- _TASK ITEM_:
Below are some entries. Output each one exactly as it appears.

- _DATA FOR REVIEW_:
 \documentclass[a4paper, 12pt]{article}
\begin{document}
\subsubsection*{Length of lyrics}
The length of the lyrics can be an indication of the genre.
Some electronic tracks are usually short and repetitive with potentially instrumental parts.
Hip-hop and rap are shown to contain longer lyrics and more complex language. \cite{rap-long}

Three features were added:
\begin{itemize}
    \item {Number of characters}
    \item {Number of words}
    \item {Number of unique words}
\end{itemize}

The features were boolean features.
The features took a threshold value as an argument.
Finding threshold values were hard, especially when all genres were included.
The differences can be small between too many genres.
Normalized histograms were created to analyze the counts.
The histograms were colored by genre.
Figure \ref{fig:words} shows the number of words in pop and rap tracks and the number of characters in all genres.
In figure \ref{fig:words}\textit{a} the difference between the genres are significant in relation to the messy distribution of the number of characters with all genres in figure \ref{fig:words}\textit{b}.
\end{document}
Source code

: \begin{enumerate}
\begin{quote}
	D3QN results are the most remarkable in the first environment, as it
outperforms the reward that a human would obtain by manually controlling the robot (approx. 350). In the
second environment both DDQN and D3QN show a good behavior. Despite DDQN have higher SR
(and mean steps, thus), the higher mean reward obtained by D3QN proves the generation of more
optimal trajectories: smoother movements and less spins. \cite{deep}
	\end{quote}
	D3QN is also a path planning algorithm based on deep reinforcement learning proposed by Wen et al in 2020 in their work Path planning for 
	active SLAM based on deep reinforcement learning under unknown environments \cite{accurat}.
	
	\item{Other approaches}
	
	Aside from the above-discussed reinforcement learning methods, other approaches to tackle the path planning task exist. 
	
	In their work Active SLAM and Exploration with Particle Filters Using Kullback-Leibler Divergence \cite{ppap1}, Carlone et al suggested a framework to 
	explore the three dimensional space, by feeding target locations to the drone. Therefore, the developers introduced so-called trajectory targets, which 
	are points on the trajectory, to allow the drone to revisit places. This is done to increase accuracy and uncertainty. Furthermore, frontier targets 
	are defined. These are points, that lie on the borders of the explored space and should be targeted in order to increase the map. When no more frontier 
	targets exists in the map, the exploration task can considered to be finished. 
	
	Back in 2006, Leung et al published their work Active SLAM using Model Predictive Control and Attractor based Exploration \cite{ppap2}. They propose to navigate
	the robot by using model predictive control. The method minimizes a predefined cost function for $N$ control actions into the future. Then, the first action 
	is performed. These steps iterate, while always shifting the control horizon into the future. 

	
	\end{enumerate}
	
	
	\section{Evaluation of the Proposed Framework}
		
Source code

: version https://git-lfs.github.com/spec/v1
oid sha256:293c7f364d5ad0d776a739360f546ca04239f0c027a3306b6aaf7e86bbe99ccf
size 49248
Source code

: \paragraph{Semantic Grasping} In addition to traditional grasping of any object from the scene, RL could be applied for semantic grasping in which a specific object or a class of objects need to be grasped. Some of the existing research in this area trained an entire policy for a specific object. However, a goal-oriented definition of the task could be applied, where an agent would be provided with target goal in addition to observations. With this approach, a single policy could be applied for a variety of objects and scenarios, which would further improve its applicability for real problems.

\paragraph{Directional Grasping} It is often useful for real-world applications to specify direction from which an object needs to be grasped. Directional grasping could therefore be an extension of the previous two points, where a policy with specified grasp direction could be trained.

- _FINAL ANSWER_:
 \documentclass[a4paper, 12pt]{article}
\begin{document}
\subsubsection*{Length of lyrics}
The length of the lyrics can be an indication of the genre.
Some electronic tracks are usually short and repetitive with potentially instrumental parts.
Hip-hop and rap are shown to contain longer lyrics and more complex language. \cite{rap-long}

Three features were added:
\begin{itemize}
    \item {Number of characters}
    \item {Number of words}
    \item {Number of unique words}
\end{itemize}

The features were boolean features.
The features took a threshold value as an argument.
Finding threshold values were hard, especially when all genres were included.
The differences can be small between too many genres.
Normalized histograms were created to analyze the counts.
The histograms were colored by genre.
Figure \ref{fig:words} shows the number of words in pop and rap tracks and the number of characters in all genres.
In figure \ref{fig:words}\textit{a} the difference between the genres are significant in relation to the messy distribution of the number of characters with all genres in figure \ref{fig:words}\textit{b}.
\end{document}
Source code

: \begin{enumerate}
\begin{quote}
	D3QN results are the most remarkable in the first environment, as it
outperforms the reward that a human would obtain by manually controlling the robot (approx. 350). In the
second environment both DDQN and D3QN show a good behavior. Despite DDQN have higher SR
(and mean steps, thus), the higher mean reward obtained by D3QN proves the generation of more
optimal trajectories: smoother movements and less spins. \cite{deep}
	\end{quote}
	D3QN is also a path planning algorithm based on deep reinforcement learning proposed by Wen et al in 2020 in their work Path planning for 
	active SLAM based on deep reinforcement learning under unknown environments \cite{accurat}.
	
	\item{Other approaches}
	
	Aside from the above-discussed reinforcement learning methods, other approaches to tackle the path planning task exist. 
	
	In their work Active SLAM and Exploration with Particle Filters Using Kullback-Leibler Divergence \cite{ppap1}, Carlone et al suggested a framework to 
	explore the three dimensional space, by feeding target locations to the drone. Therefore, the developers introduced so-called trajectory targets, which 
	are points on the trajectory, to allow the drone to revisit places. This is done to increase accuracy and uncertainty. Furthermore, frontier targets 
	are defined. These are points, that lie on the borders of the explored space and should be targeted in order to increase the map. When no more frontier 
	targets exists in the map, the exploration task can considered to be finished. 
	
	Back in 2006, Leung et al published their work Active SLAM using Model Predictive Control and Attractor based Exploration \cite{ppap2}. They propose to navigate
	the robot by using model predictive control. The method minimizes a predefined cost function for $N$ control actions into the future. Then, the first action 
	is performed. These steps iterate, while always shifting the control horizon into the future. 

	
	\end{enumerate}
	
	
	\section{Evaluation of the Proposed Framework}
		
Source code

: version https://git-lfs.github.com/spec/v1
oid sha256:293c7f364d5ad0d776a739360f546ca04239f0c027a3306b6aaf7e86bbe99ccf
size 49248
Source code

: \paragraph{Semantic Grasping} In addition to traditional grasping of any object from the scene, RL could be applied for semantic grasping in which a specific object or a class of objects need to be grasped. Some of the existing research in this area trained an entire policy for a specific object. However, a goal-oriented definition of the task could be applied, where an agent would be provided with target goal in addition to observations. With this approach, a single policy could be applied for a variety of objects and scenarios, which would further improve its applicability for real problems.

\paragraph{Directional Grasping} It is often useful for real-world applications to specify direction from which an object needs to be grasped. Directional grasping could therefore be an extension of the previous two points, where a policy with specified grasp direction could be trained.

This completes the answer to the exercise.